_WHAT YOU ARE ASKED TO DO_.
Restate the listing below word for word; no pictures belong in the copy.
*** Block opens ***
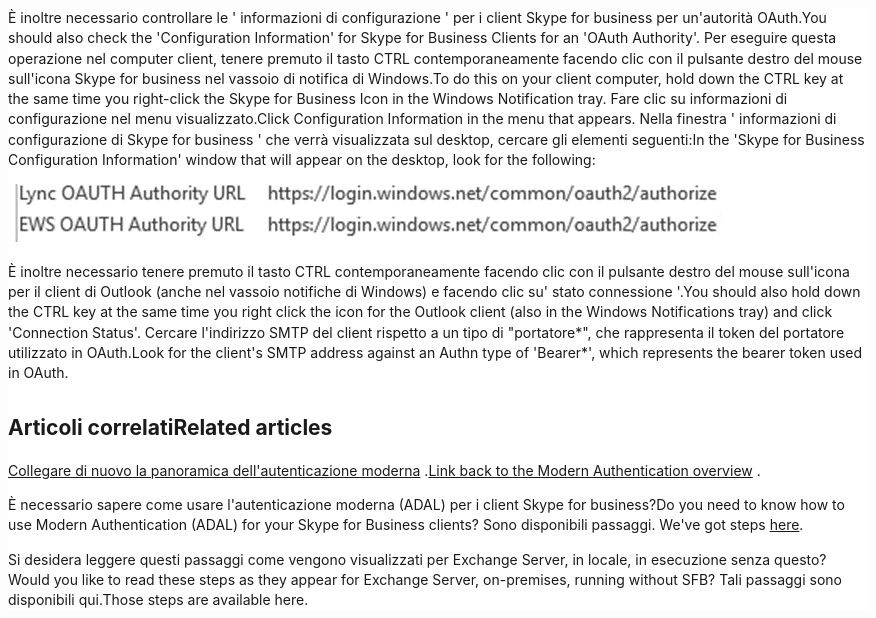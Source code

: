 <span data-ttu-id="a6d0f-195">È inoltre necessario controllare le ' informazioni di configurazione ' per i client Skype for business per un'autorità OAuth.</span><span class="sxs-lookup"><span data-stu-id="a6d0f-195">You should also check the 'Configuration Information' for Skype for Business Clients for an 'OAuth Authority'.</span></span> <span data-ttu-id="a6d0f-196">Per eseguire questa operazione nel computer client, tenere premuto il tasto CTRL contemporaneamente facendo clic con il pulsante destro del mouse sull'icona Skype for business nel vassoio di notifica di Windows.</span><span class="sxs-lookup"><span data-stu-id="a6d0f-196">To do this on your client computer, hold down the CTRL key at the same time you right-click the Skype for Business Icon in the Windows Notification tray.</span></span> <span data-ttu-id="a6d0f-197">Fare clic su informazioni di configurazione nel menu visualizzato.</span><span class="sxs-lookup"><span data-stu-id="a6d0f-197">Click Configuration Information in the menu that appears.</span></span> <span data-ttu-id="a6d0f-198">Nella finestra ' informazioni di configurazione di Skype for business ' che verrà visualizzata sul desktop, cercare gli elementi seguenti:</span><span class="sxs-lookup"><span data-stu-id="a6d0f-198">In the 'Skype for Business Configuration Information' window that will appear on the desktop, look for the following:</span></span>
  
![Le informazioni di configurazione di un client Skype for business utilizzando l'autenticazione moderna mostrano un URL dell'autorità OAUTH di https://login.windows.net/common/oauth2/authorizeLync e EWS.](media/4e54edf5-c8f8-4e7f-b032-5d413b0232de.png)
  
<span data-ttu-id="a6d0f-200">È inoltre necessario tenere premuto il tasto CTRL contemporaneamente facendo clic con il pulsante destro del mouse sull'icona per il client di Outlook (anche nel vassoio notifiche di Windows) e facendo clic su' stato connessione '.</span><span class="sxs-lookup"><span data-stu-id="a6d0f-200">You should also hold down the CTRL key at the same time you right click the icon for the Outlook client (also in the Windows Notifications tray) and click 'Connection Status'.</span></span> <span data-ttu-id="a6d0f-201">Cercare l'indirizzo SMTP del client rispetto a un tipo di "portatore\*", che rappresenta il token del portatore utilizzato in OAuth.</span><span class="sxs-lookup"><span data-stu-id="a6d0f-201">Look for the client's SMTP address against an Authn type of 'Bearer\*', which represents the bearer token used in OAuth.</span></span>
  
## <a name="related-articles"></a><span data-ttu-id="a6d0f-202">Articoli correlati</span><span class="sxs-lookup"><span data-stu-id="a6d0f-202">Related articles</span></span>

<span data-ttu-id="a6d0f-203">[Collegare di nuovo la panoramica dell'autenticazione moderna](hybrid-modern-auth-overview.md) .</span><span class="sxs-lookup"><span data-stu-id="a6d0f-203">[Link back to the Modern Authentication overview](hybrid-modern-auth-overview.md) .</span></span> 
  
<span data-ttu-id="a6d0f-204">È necessario sapere come usare l'autenticazione moderna (ADAL) per i client Skype for business?</span><span class="sxs-lookup"><span data-stu-id="a6d0f-204">Do you need to know how to use Modern Authentication (ADAL) for your Skype for Business clients?</span></span> <span data-ttu-id="a6d0f-205">Sono disponibili passaggi. [](https://technet.microsoft.com/en-us/library/mt710548.aspx)</span><span class="sxs-lookup"><span data-stu-id="a6d0f-205">We've got steps [here](https://technet.microsoft.com/en-us/library/mt710548.aspx).</span></span>
  
<span data-ttu-id="a6d0f-206">Si desidera leggere questi passaggi come vengono visualizzati per Exchange Server, in locale, in esecuzione senza questo?</span><span class="sxs-lookup"><span data-stu-id="a6d0f-206">Would you like to read these steps as they appear for Exchange Server, on-premises, running without SFB?</span></span> <span data-ttu-id="a6d0f-207">Tali passaggi sono disponibili qui.</span><span class="sxs-lookup"><span data-stu-id="a6d0f-207">Those steps are available here.</span></span>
*** Block closes ***
_FINAL ANSWER_.
Source code

: <span data-ttu-id="a6d0f-195">È inoltre necessario controllare le ' informazioni di configurazione ' per i client Skype for business per un'autorità OAuth.</span><span class="sxs-lookup"><span data-stu-id="a6d0f-195">You should also check the 'Configuration Information' for Skype for Business Clients for an 'OAuth Authority'.</span></span> <span data-ttu-id="a6d0f-196">Per eseguire questa operazione nel computer client, tenere premuto il tasto CTRL contemporaneamente facendo clic con il pulsante destro del mouse sull'icona Skype for business nel vassoio di notifica di Windows.</span><span class="sxs-lookup"><span data-stu-id="a6d0f-196">To do this on your client computer, hold down the CTRL key at the same time you right-click the Skype for Business Icon in the Windows Notification tray.</span></span> <span data-ttu-id="a6d0f-197">Fare clic su informazioni di configurazione nel menu visualizzato.</span><span class="sxs-lookup"><span data-stu-id="a6d0f-197">Click Configuration Information in the menu that appears.</span></span> <span data-ttu-id="a6d0f-198">Nella finestra ' informazioni di configurazione di Skype for business ' che verrà visualizzata sul desktop, cercare gli elementi seguenti:</span><span class="sxs-lookup"><span data-stu-id="a6d0f-198">In the 'Skype for Business Configuration Information' window that will appear on the desktop, look for the following:</span></span>
  
![Le informazioni di configurazione di un client Skype for business utilizzando l'autenticazione moderna mostrano un URL dell'autorità OAUTH di https://login.windows.net/common/oauth2/authorizeLync e EWS.](media/4e54edf5-c8f8-4e7f-b032-5d413b0232de.png)
  
<span data-ttu-id="a6d0f-200">È inoltre necessario tenere premuto il tasto CTRL contemporaneamente facendo clic con il pulsante destro del mouse sull'icona per il client di Outlook (anche nel vassoio notifiche di Windows) e facendo clic su' stato connessione '.</span><span class="sxs-lookup"><span data-stu-id="a6d0f-200">You should also hold down the CTRL key at the same time you right click the icon for the Outlook client (also in the Windows Notifications tray) and click 'Connection Status'.</span></span> <span data-ttu-id="a6d0f-201">Cercare l'indirizzo SMTP del client rispetto a un tipo di "portatore\*", che rappresenta il token del portatore utilizzato in OAuth.</span><span class="sxs-lookup"><span data-stu-id="a6d0f-201">Look for the client's SMTP address against an Authn type of 'Bearer\*', which represents the bearer token used in OAuth.</span></span>
  
## <a name="related-articles"></a><span data-ttu-id="a6d0f-202">Articoli correlati</span><span class="sxs-lookup"><span data-stu-id="a6d0f-202">Related articles</span></span>

<span data-ttu-id="a6d0f-203">[Collegare di nuovo la panoramica dell'autenticazione moderna](hybrid-modern-auth-overview.md) .</span><span class="sxs-lookup"><span data-stu-id="a6d0f-203">[Link back to the Modern Authentication overview](hybrid-modern-auth-overview.md) .</span></span> 
  
<span data-ttu-id="a6d0f-204">È necessario sapere come usare l'autenticazione moderna (ADAL) per i client Skype for business?</span><span class="sxs-lookup"><span data-stu-id="a6d0f-204">Do you need to know how to use Modern Authentication (ADAL) for your Skype for Business clients?</span></span> <span data-ttu-id="a6d0f-205">Sono disponibili passaggi. [](https://technet.microsoft.com/en-us/library/mt710548.aspx)</span><span class="sxs-lookup"><span data-stu-id="a6d0f-205">We've got steps [here](https://technet.microsoft.com/en-us/library/mt710548.aspx).</span></span>
  
<span data-ttu-id="a6d0f-206">Si desidera leggere questi passaggi come vengono visualizzati per Exchange Server, in locale, in esecuzione senza questo?</span><span class="sxs-lookup"><span data-stu-id="a6d0f-206">Would you like to read these steps as they appear for Exchange Server, on-premises, running without SFB?</span></span> <span data-ttu-id="a6d0f-207">Tali passaggi sono disponibili qui.</span><span class="sxs-lookup"><span data-stu-id="a6d0f-207">Those steps are available here.</span></span>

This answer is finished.